> [WHAT YOU HAVE TO DO]
Using the listing below, count every line that contains the word "media"; respond with the count alone.

> [RECORDS FOR THIS TASK]
_ _ _ _ _
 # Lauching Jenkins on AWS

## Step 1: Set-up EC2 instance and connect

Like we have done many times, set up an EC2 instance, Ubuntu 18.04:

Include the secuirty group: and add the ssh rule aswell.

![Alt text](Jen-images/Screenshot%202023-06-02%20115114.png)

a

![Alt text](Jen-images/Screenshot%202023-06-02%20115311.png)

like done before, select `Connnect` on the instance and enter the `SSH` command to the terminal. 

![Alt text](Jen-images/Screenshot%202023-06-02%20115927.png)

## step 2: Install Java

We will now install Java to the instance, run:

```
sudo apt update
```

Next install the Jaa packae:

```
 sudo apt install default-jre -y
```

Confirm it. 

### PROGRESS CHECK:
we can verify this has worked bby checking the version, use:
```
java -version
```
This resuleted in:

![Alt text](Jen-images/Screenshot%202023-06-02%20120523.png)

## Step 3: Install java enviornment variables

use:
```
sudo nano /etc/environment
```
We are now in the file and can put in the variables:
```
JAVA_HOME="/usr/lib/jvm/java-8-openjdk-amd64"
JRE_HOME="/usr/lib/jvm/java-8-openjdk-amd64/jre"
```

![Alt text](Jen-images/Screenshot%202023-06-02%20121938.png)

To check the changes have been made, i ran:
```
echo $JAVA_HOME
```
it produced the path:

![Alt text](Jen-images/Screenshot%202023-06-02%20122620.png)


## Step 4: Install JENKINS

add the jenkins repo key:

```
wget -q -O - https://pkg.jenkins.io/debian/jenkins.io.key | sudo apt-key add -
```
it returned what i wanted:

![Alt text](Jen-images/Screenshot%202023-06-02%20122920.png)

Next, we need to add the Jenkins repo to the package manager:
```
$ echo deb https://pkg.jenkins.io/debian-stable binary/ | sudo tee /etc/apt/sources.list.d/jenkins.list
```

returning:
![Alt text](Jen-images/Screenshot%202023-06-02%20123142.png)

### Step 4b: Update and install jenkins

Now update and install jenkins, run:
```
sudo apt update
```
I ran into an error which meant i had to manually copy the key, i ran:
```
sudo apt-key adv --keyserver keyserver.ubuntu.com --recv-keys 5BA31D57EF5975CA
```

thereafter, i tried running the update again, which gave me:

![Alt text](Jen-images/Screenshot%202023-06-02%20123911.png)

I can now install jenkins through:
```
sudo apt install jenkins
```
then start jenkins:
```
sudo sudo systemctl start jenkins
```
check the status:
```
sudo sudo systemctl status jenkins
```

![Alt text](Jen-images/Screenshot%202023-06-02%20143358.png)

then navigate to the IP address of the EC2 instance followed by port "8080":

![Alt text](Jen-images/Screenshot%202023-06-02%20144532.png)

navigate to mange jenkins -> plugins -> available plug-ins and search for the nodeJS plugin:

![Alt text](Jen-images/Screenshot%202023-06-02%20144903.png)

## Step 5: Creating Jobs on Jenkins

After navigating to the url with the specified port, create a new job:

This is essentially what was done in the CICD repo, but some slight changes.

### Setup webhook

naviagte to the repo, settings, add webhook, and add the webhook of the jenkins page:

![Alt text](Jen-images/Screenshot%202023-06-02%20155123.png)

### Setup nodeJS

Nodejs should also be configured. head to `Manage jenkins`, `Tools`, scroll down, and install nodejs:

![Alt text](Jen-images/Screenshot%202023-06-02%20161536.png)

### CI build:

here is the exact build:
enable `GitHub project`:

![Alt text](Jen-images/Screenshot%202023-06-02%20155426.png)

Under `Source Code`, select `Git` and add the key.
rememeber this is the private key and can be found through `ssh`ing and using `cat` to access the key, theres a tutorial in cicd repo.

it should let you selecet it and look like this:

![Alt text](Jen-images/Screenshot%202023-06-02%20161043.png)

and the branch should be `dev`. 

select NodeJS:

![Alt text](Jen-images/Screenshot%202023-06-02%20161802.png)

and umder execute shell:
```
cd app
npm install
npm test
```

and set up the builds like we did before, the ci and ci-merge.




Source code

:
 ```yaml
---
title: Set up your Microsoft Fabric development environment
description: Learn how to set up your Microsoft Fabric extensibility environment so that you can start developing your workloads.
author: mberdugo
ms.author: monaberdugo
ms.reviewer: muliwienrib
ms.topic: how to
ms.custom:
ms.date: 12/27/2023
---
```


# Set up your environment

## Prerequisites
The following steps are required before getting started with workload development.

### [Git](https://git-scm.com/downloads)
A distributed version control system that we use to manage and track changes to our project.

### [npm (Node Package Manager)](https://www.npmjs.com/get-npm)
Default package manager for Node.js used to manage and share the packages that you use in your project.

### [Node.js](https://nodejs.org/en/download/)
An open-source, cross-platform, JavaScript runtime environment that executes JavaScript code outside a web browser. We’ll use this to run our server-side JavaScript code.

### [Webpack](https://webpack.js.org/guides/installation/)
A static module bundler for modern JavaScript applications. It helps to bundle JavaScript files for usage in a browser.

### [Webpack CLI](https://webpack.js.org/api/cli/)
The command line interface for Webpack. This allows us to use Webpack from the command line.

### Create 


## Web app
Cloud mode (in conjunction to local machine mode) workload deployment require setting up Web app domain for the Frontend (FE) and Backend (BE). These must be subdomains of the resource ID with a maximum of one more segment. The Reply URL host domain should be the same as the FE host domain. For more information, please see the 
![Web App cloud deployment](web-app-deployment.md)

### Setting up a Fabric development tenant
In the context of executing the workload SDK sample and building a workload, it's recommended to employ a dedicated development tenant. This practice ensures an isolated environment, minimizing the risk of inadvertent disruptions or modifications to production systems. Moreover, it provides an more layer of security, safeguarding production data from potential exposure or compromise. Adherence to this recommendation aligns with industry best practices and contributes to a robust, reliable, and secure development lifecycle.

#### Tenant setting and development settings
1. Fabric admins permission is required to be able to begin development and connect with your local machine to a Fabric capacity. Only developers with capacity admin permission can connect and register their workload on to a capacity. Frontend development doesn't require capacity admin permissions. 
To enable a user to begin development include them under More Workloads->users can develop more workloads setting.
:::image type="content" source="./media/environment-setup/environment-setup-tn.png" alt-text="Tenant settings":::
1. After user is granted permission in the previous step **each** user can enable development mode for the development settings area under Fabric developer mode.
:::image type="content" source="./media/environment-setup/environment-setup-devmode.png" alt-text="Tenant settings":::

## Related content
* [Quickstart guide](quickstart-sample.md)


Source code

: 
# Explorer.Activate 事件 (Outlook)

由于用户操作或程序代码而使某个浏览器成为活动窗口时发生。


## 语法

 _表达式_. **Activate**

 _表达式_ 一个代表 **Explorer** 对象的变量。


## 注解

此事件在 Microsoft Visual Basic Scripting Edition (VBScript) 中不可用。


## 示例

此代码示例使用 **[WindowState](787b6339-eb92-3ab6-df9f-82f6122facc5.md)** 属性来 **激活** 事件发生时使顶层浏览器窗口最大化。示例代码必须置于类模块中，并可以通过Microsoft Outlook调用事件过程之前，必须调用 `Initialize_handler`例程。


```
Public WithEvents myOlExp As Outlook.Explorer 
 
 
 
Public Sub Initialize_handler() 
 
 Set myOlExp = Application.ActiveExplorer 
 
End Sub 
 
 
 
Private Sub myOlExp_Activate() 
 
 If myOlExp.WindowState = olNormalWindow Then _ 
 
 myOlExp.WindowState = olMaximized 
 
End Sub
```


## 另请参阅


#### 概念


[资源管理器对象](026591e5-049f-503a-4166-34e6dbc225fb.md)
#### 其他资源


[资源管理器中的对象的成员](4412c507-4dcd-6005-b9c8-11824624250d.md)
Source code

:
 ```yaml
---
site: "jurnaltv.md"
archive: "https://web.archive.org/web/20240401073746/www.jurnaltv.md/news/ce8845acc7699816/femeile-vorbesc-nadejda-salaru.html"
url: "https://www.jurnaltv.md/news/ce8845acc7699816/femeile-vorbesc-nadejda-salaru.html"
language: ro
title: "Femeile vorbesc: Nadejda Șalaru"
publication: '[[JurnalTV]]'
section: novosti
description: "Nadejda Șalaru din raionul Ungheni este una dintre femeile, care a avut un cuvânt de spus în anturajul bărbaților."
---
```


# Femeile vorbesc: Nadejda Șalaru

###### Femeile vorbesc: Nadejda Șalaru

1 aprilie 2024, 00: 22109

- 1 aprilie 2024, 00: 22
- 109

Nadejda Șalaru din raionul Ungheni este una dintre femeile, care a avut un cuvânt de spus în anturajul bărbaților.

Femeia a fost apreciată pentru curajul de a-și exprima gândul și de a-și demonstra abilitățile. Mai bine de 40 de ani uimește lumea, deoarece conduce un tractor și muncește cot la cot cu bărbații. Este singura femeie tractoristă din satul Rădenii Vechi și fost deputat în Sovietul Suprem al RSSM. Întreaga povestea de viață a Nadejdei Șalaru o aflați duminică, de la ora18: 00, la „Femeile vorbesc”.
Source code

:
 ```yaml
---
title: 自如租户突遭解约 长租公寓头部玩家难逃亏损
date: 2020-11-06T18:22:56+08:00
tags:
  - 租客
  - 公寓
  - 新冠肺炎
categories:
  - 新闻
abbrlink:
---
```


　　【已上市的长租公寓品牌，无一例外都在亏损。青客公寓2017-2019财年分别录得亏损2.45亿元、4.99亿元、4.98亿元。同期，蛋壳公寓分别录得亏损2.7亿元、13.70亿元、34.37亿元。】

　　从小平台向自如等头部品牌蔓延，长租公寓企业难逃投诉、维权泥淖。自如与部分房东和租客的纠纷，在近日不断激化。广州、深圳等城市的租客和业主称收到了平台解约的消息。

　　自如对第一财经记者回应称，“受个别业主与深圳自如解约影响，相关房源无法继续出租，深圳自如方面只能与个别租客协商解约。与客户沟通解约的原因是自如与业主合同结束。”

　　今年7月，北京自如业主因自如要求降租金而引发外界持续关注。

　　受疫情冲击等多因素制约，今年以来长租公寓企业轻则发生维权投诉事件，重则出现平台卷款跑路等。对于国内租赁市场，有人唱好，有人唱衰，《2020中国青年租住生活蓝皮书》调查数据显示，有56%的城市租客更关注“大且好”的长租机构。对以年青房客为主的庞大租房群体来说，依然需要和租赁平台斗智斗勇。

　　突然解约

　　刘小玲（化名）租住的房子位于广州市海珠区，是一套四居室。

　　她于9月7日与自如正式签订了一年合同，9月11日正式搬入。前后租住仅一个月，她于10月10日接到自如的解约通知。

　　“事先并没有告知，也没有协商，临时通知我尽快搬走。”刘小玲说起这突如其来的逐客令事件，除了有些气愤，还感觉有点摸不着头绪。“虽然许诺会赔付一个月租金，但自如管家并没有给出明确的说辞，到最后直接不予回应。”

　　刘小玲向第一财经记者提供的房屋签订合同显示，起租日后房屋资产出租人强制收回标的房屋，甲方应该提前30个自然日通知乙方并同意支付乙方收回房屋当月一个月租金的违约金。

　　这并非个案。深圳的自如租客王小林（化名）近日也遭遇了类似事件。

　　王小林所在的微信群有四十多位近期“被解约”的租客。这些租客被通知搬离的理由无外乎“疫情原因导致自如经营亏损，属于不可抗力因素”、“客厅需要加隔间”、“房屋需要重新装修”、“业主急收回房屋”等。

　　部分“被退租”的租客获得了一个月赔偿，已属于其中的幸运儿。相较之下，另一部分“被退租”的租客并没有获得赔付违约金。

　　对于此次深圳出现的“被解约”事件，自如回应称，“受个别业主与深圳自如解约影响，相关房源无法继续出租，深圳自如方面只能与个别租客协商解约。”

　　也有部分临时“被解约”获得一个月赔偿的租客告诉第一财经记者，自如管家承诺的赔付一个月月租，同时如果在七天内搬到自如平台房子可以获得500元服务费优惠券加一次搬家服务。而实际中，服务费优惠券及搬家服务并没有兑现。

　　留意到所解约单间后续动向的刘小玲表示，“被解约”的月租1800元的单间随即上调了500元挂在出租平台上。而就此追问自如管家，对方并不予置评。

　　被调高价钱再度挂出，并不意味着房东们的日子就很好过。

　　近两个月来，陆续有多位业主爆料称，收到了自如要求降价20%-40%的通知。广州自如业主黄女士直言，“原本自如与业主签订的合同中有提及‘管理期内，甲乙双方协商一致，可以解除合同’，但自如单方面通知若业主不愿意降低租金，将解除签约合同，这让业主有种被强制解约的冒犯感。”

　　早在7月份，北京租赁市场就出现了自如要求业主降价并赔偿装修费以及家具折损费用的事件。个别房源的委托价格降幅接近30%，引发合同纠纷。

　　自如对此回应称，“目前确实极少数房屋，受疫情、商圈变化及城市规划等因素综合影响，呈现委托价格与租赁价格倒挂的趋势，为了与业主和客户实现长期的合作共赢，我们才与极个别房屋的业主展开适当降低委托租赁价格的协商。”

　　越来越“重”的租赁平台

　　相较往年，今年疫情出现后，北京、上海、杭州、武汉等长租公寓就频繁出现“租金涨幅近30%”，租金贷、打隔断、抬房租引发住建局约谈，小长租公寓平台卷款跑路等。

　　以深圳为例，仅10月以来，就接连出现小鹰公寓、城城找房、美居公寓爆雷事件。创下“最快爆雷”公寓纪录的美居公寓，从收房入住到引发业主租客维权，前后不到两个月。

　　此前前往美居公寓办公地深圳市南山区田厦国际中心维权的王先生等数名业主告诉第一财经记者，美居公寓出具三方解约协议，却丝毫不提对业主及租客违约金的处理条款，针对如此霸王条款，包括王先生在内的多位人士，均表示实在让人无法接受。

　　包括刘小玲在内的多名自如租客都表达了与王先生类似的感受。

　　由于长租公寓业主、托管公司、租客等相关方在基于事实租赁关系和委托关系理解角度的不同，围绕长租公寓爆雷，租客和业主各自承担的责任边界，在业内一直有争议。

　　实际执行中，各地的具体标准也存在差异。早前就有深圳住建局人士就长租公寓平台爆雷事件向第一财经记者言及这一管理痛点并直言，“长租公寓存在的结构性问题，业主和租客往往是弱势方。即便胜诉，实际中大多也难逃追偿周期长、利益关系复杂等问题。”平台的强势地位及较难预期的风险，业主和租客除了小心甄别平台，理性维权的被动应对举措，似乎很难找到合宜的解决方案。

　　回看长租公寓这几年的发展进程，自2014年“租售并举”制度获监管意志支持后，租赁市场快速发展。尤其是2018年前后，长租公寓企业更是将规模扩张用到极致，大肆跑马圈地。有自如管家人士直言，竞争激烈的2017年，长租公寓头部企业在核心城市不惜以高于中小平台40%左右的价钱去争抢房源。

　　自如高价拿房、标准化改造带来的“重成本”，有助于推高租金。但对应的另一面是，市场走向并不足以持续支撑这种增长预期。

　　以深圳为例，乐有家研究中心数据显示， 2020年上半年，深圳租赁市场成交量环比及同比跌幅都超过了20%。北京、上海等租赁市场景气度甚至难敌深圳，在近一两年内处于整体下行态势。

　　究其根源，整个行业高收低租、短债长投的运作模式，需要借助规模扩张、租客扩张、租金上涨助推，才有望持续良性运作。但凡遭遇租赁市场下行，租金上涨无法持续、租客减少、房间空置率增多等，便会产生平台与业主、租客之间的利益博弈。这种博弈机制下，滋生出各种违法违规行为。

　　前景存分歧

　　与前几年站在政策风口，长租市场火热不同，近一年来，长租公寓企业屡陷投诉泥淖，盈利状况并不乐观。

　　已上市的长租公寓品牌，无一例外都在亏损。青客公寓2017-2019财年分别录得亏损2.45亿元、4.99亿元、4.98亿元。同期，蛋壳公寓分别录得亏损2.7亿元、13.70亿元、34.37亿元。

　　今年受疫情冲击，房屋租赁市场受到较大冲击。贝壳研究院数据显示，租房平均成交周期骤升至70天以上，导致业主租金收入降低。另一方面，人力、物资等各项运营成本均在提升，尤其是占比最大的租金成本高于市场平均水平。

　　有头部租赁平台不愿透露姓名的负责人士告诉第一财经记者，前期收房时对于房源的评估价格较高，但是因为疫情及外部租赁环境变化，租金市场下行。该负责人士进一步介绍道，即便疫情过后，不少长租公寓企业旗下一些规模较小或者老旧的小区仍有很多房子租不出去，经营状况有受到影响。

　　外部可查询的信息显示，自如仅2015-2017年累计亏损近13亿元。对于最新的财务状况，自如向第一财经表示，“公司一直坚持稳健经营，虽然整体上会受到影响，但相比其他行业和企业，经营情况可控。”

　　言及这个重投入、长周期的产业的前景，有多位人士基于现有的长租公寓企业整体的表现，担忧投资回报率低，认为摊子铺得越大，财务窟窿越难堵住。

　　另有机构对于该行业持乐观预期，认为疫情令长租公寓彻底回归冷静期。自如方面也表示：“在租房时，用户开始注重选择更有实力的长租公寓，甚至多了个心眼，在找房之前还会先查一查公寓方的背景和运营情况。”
_ _ _ _ _
> [OUTPUT]
2